Happy New Year???

Traveling with my best friend.......

Airports….either the happiest place to be, or the most depressing.  I think of where I was at mentally just over two weeks ago.  Sitting in several airports on too many layovers after too many hours of flying, but so excited to go home.  Now I sit here waiting to start the long flight back to the sandbox.  (By the way….I suppose there is something quite poetic about flying on New Year’s Eve- but at the moment, I wonder what I was thinking in booking this flight?!) I reread the blog I wrote the first time I was at this airport getting ready to go to Abu Dhabi for the first time.  There was so much pain when I wrote that.  You would think after doing this several times, it would get easier to leave.  Instead, it seems to get more difficult.  There was a point this morning, just after getting my boarding pass and saying my sad good-bye to my husband that I thought, “what if I don’t get on this plane?”  In fact, I am still sitting here at my gate wondering if it’s too late to run far away from this airport and back to our home.  This airport, that held such excitement just a mere two weeks ago, now just feels cold and quiet.

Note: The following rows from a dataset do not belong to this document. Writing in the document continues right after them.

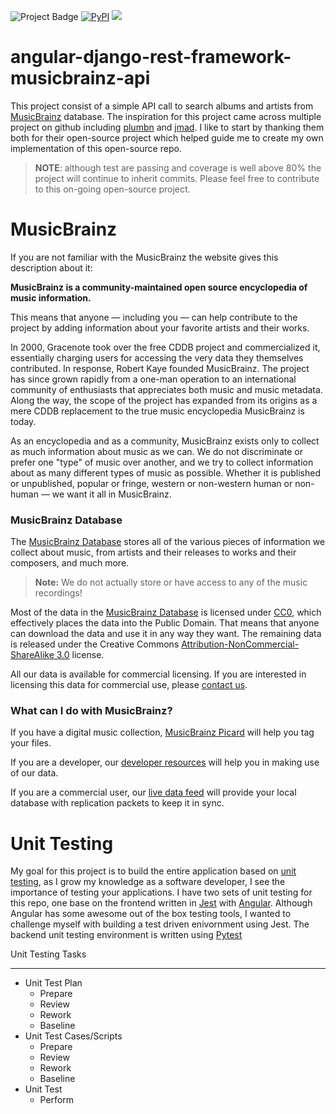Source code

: <img src="https://ci.appveyor.com/api/projects/status/32r7s2skrgm9ubva?svg=true&passingText=master%20-%20OK" alt="Project Badge"> [![PyPI](https://img.shields.io/pypi/pyversions/Django.svg)]()
<img src="https://img.shields.io/codacy/coverage/59d607d0e311408885e418004068ea58.svg">

# angular-django-rest-framework-musicbrainz-api

This project consist of a simple API call to search albums and artists from [MusicBrainz](https://musicbrainz.org/) database.  The inspiration for this project came across multiple project on github including [plumbn](https://github.com/plumbn/MusicList) and [jmad](https://github.com/kevinharvey/jmad).  I like to start by thanking them both for their open-source project which helped guide me to create my own implementation of this open-source repo.

> **NOTE**: although test are passing and coverage is well above 80% the project will continue to inherit commits.  Please feel free to contribute to this on-going open-source project.

# MusicBrainz

If you are not familiar with the MusicBrainz the website gives this description about it:

**MusicBrainz is a community-maintained open source encyclopedia of music information.**

This means that anyone — including you — can help contribute to the project by adding information about your favorite artists and their works.

In 2000, Gracenote took over the free CDDB project and commercialized it, essentially charging users for accessing the very data they themselves contributed. In response, Robert Kaye founded MusicBrainz. The project has since grown rapidly from a one-man operation to an international community of enthusiasts that appreciates both music and music metadata. Along the way, the scope of the project has expanded from its origins as a mere CDDB replacement to the true music encyclopedia MusicBrainz is today.

As an encyclopedia and as a community, MusicBrainz exists only to collect as much information about music as we can. We do not discriminate or prefer one "type" of music over another, and we try to collect information about as many different types of music as possible. Whether it is published or unpublished, popular or fringe, western or non-western human or non-human — we want it all in MusicBrainz.

### MusicBrainz Database

The [MusicBrainz Database](https://musicbrainz.org/doc/MusicBrainz_Database) stores all of the various pieces of information we collect about music, from artists and their releases to works and their composers, and much more. 

> **Note:** We do not actually store or have access to any of the music recordings!

Most of the data in the [MusicBrainz Database](https://musicbrainz.org/doc/MusicBrainz_Database) is licensed under [CC0](http://creativecommons.org/publicdomain/zero/1.0/), which effectively places the data into the Public Domain. That means that anyone can download the data and use it in any way they want. The remaining data is released under the Creative Commons [Attribution-NonCommercial-ShareAlike 3.0](http://creativecommons.org/licenses/by-nc-sa/3.0/) license.

All our data is available for commercial licensing. If you are interested in licensing this data for commercial use, please [contact us](https://musicbrainz.org/doc/Contact_Us).

### What can I do with MusicBrainz?
If you have a digital music collection, [MusicBrainz Picard](https://musicbrainz.org/doc/MusicBrainz_Picard) will help you tag your files.

If you are a developer, our [developer resources](https://musicbrainz.org/doc/Developer_Resources) will help you in making use of our data.

If you are a commercial user, our [live data feed](https://musicbrainz.org/doc/Live_Data_Feed) will provide your local database with replication packets to keep it in sync.

# Unit Testing

My goal for this project is to build the entire application based on [unit testing](http://softwaretestingfundamentals.com/unit-testing/), as I grow my knowledge as a software developer, I see the importance of testing your applications.  I have two sets of unit testing for this repo, one base on the frontend written in [Jest](https://jestjs.io/) with [Angular](https://angular.io/).  Although Angular has some awesome out of the box testing tools, I wanted to challenge myself with building a test driven enivornment using Jest.  The backend unit testing environment is written using [Pytest](https://docs.pytest.org/en/latest/)

Unit Testing Tasks

--------------------

-   Unit Test Plan
    -   Prepare
    -   Review
    -   Rework
    -   Baseline
-   Unit Test Cases/Scripts
    -   Prepare
    -   Review
    -   Rework
    -   Baseline
-   Unit Test
    -   Perform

I know I’m whining, and I know there is a silver lining in all of this.  But it wouldn’t be very authentic if I only wrote about the shiny happy times in this blog.  It wouldn’t be fair to omit the challenges that come with this journey.  Anyone reading this that is considering working abroad needs to know that it is NOT EASY.  Anyone reading this that is going through the same thing needs to know that they are not alone.

Now to not be a complete Debbie Downer on New Year’s Eve……

When I next land, it will be a new year.  2014.  The year that I come home for good.  Also, I am very blessed to feel so heartbroken at separation after 18 years of marriage.  This says something!  Finally, I have received such positive feedback from so many of you.  So many kind words.  You have no idea how much they fuel me through times like this.  These things are what get me back on the plane.  These things are what keep me “sane.”  These things get me through the sad airport trips.

Thank you for listening to my rants.  Have a wonderful New Year!

6 thoughts on “Happy New Year???

  1. Thanks, Ali. Know each parting brings pangs of sadness and a different kind of loneliness. You fortunately understand that these feelings will abate in intensity over time as you return to routines in “the sandbox!”… Thinking of you and Scott and family and wish you all a healthy, and happy 2014!!!

  2. No, you’re not being Debbie Downer. I understand where you’re coming from, from personal experience. Brings back some painful memories. Seriously. But I was lucky to find a friend like Gene despite his strange foreign ways. Truth is, I’ve never met anyone as dedicated to raising their strength and consciousness as you. Bon Voyage and Happy New Year, Ali! I’ll see you both before the next one-

  3. I am so sorry to hear that you were having such a hard time changing gears. Every time I leave I still have the same feeling. I always just think about how I am building strength of character every time I go through it. You, my friend, have great strength of character.